You are provided with a uniform meter rule, a knife edge, masses and other necessary apparatus.
- Suspend the metre rule horizontally on the knife edge. Read and record the point of balance G of the métre rule. Keep the knife edge at this point throughout the experiment.
- Using the thread provided, suspend the object labelled W at the 15cm mark of the metre rule.
- Suspend a mass M= 20g on the other side of G. Adjust the position of the mass until the metre rule balances horizontally again.
- Read and record the position Y of the mass M on the metre rule.
- Determine and record the distance L between the mass and G. Also determine and record the distance D between W and G.
- Repeat the procedure for four other values of M = 30, 40, 50 and 60 g. In each casse ensure that W is kept Constant at the 15 cm mark and the knife edge at G.
- Evaluate L\(^{-1}\) in each case. Tabulate your readings.
- Plot a graph of M on the vertical axis against L\(^{-1}\) on the horizontal axis.
- Determine the slope S, of the graph.
- Evaluate \(\frac{4}{D}\)
State two precautions taken to obtain accurate results.
(b)i. State the principle of moments.
ii. Define centre of gravity
Explanation
Table of values (observation)
G = 48cm
D = 48 - 15 = 33cm
| S/N | MCg | YCcm | LCcm | DCcm | L\(^{-1}\)Ccm |
| 1 | 20 | - | - | 33.00 | - |
| 2 | 30 | 81.00 | 33.00 | 33.00 | 0.03 |
| 3 | 40 | 72.75 | 24.75 | 33.00 | 0.04 |
| 4 | 50 | 67.80 | 19.80 | 33.00 | 0.05 |
| 5 | 60 | 64.58 | 16.50 | 33.00 | 0.06 |
Slope = dm = m\(_{2}\) - m\(_{1}\) = 60 - 10 = 50g
d(1\(^{-1}\))\(_{2}\) - (1\(^{-1}\))\(_{1}\) = 0.06 - 0.01 = 0.05cm\(^{-1}\)
= 1000gcm
\(\frac{S}{D} = \frac{1000}{33}\) 30.3g
Precautions: i
- Draught was avoided.
- Parallax error on reading metre rule/was avoided.
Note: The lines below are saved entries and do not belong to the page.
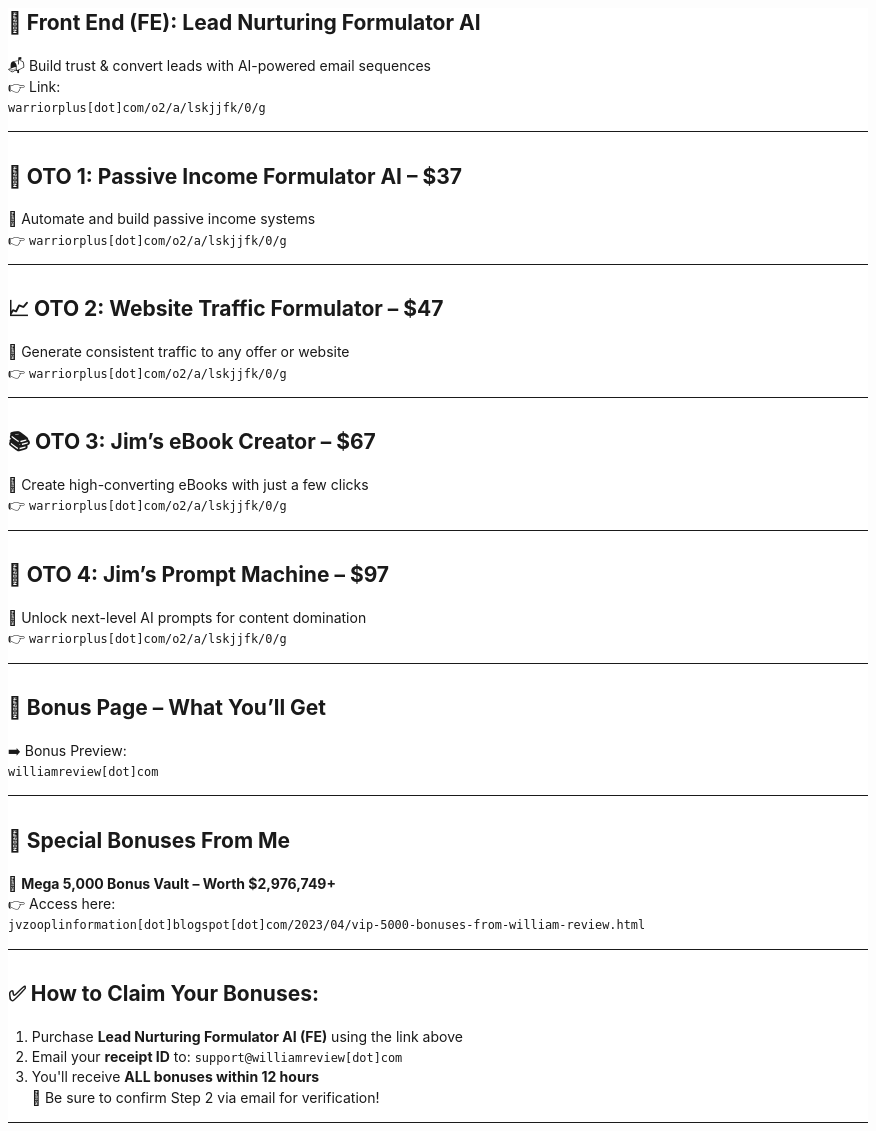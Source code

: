 
## 🚀 Front End (FE): Lead Nurturing Formulator AI  
📬 Build trust & convert leads with AI-powered email sequences  
👉 Link:  
`warriorplus[dot]com/o2/a/lskjjfk/0/g`

---

## 💸 OTO 1: Passive Income Formulator AI – $37  
💼 Automate and build passive income systems  
👉 `warriorplus[dot]com/o2/a/lskjjfk/0/g`

---

## 📈 OTO 2: Website Traffic Formulator – $47  
🚦 Generate consistent traffic to any offer or website  
👉 `warriorplus[dot]com/o2/a/lskjjfk/0/g`

---

## 📚 OTO 3: Jim’s eBook Creator – $67  
📖 Create high-converting eBooks with just a few clicks  
👉 `warriorplus[dot]com/o2/a/lskjjfk/0/g`

---

## 🤖 OTO 4: Jim’s Prompt Machine – $97  
🧠 Unlock next-level AI prompts for content domination  
👉 `warriorplus[dot]com/o2/a/lskjjfk/0/g`

---

## 🎁 Bonus Page – What You’ll Get  
➡️ Bonus Preview:  
`williamreview[dot]com`

---

## 💎 Special Bonuses From Me  
🎁 **Mega 5,000 Bonus Vault – Worth $2,976,749+**  
👉 Access here:  
`jvzooplinformation[dot]blogspot[dot]com/2023/04/vip-5000-bonuses-from-william-review.html`

---

## ✅ How to Claim Your Bonuses:

1. Purchase **Lead Nurturing Formulator AI (FE)** using the link above  
2. Email your **receipt ID** to: `support@williamreview[dot]com`  
3. You'll receive **ALL bonuses within 12 hours**  
📧 Be sure to confirm Step 2 via email for verification!

---
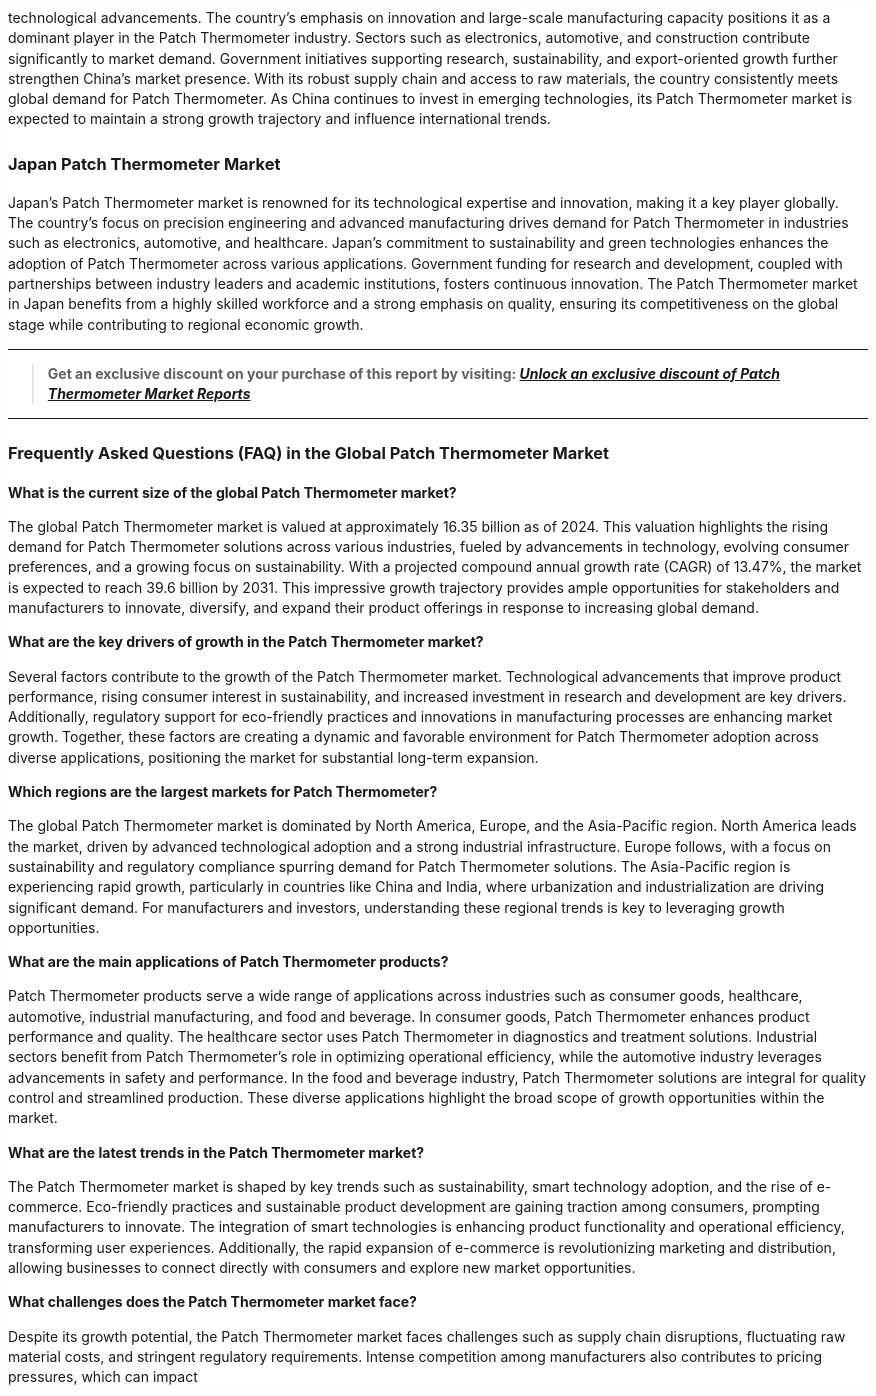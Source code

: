 technological advancements. The country&rsquo;s emphasis on innovation and large-scale manufacturing capacity positions it as a dominant player in the Patch Thermometer industry. Sectors such as electronics, automotive, and construction contribute significantly to market demand. Government initiatives supporting research, sustainability, and export-oriented growth further strengthen China&rsquo;s market presence. With its robust supply chain and access to raw materials, the country consistently meets global demand for Patch Thermometer. As China continues to invest in emerging technologies, its Patch Thermometer market is expected to maintain a strong growth trajectory and influence international trends.</p><h3>Japan Patch Thermometer Market</h3><p>Japan&rsquo;s Patch Thermometer market is renowned for its technological expertise and innovation, making it a key player globally. The country&rsquo;s focus on precision engineering and advanced manufacturing drives demand for Patch Thermometer in industries such as electronics, automotive, and healthcare. Japan&rsquo;s commitment to sustainability and green technologies enhances the adoption of Patch Thermometer across various applications. Government funding for research and development, coupled with partnerships between industry leaders and academic institutions, fosters continuous innovation. The Patch Thermometer market in Japan benefits from a highly skilled workforce and a strong emphasis on quality, ensuring its competitiveness on the global stage while contributing to regional economic growth.</p><hr /><blockquote><p><strong>Get an exclusive discount on your purchase of this report by visiting: <em><a href="://marketresearchpulse.com/ask-for-discount/19771?utm_source=Github&amp;utm_medium=027">Unlock an exclusive discount of Patch Thermometer Market Reports</a></em>&nbsp;</strong></p></blockquote><hr /><h3>Frequently Asked Questions (FAQ) in the Global Patch Thermometer Market</h3><p><strong>What is the current size of the global Patch Thermometer market?</strong></p><p>The global Patch Thermometer market is valued at approximately 16.35 billion as of 2024. This valuation highlights the rising demand for Patch Thermometer solutions across various industries, fueled by advancements in technology, evolving consumer preferences, and a growing focus on sustainability. With a projected compound annual growth rate (CAGR) of 13.47%, the market is expected to reach 39.6 billion by 2031. This impressive growth trajectory provides ample opportunities for stakeholders and manufacturers to innovate, diversify, and expand their product offerings in response to increasing global demand.</p><p><strong>What are the key drivers of growth in the Patch Thermometer market?</strong></p><p>Several factors contribute to the growth of the Patch Thermometer market. Technological advancements that improve product performance, rising consumer interest in sustainability, and increased investment in research and development are key drivers. Additionally, regulatory support for eco-friendly practices and innovations in manufacturing processes are enhancing market growth. Together, these factors are creating a dynamic and favorable environment for Patch Thermometer adoption across diverse applications, positioning the market for substantial long-term expansion.</p><p><strong>Which regions are the largest markets for Patch Thermometer?</strong></p><p>The global Patch Thermometer market is dominated by North America, Europe, and the Asia-Pacific region. North America leads the market, driven by advanced technological adoption and a strong industrial infrastructure. Europe follows, with a focus on sustainability and regulatory compliance spurring demand for Patch Thermometer solutions. The Asia-Pacific region is experiencing rapid growth, particularly in countries like China and India, where urbanization and industrialization are driving significant demand. For manufacturers and investors, understanding these regional trends is key to leveraging growth opportunities.</p><p><strong>What are the main applications of Patch Thermometer products?</strong></p><p>Patch Thermometer products serve a wide range of applications across industries such as consumer goods, healthcare, automotive, industrial manufacturing, and food and beverage. In consumer goods, Patch Thermometer enhances product performance and quality. The healthcare sector uses Patch Thermometer in diagnostics and treatment solutions. Industrial sectors benefit from Patch Thermometer&rsquo;s role in optimizing operational efficiency, while the automotive industry leverages advancements in safety and performance. In the food and beverage industry, Patch Thermometer solutions are integral for quality control and streamlined production. These diverse applications highlight the broad scope of growth opportunities within the market.</p><p><strong>What are the latest trends in the Patch Thermometer market?</strong></p><p>The Patch Thermometer market is shaped by key trends such as sustainability, smart technology adoption, and the rise of e-commerce. Eco-friendly practices and sustainable product development are gaining traction among consumers, prompting manufacturers to innovate. The integration of smart technologies is enhancing product functionality and operational efficiency, transforming user experiences. Additionally, the rapid expansion of e-commerce is revolutionizing marketing and distribution, allowing businesses to connect directly with consumers and explore new market opportunities.</p><p><strong>What challenges does the Patch Thermometer market face?</strong></p><p>Despite its growth potential, the Patch Thermometer market faces challenges such as supply chain disruptions, fluctuating raw material costs, and stringent regulatory requirements. Intense competition among manufacturers also contributes to pricing pressures, which can impact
- Repeated readings (must be shown on table).
- Ensured suspended masses did not touch the table.
(b) The principle of moments states that for a body in equilibrium, the sum of the clockwise moments about a point is equal to the sum of the anticlockwise moments about the same point.
ii. The centre of gravity of a body is the point through which its resultant weight acts.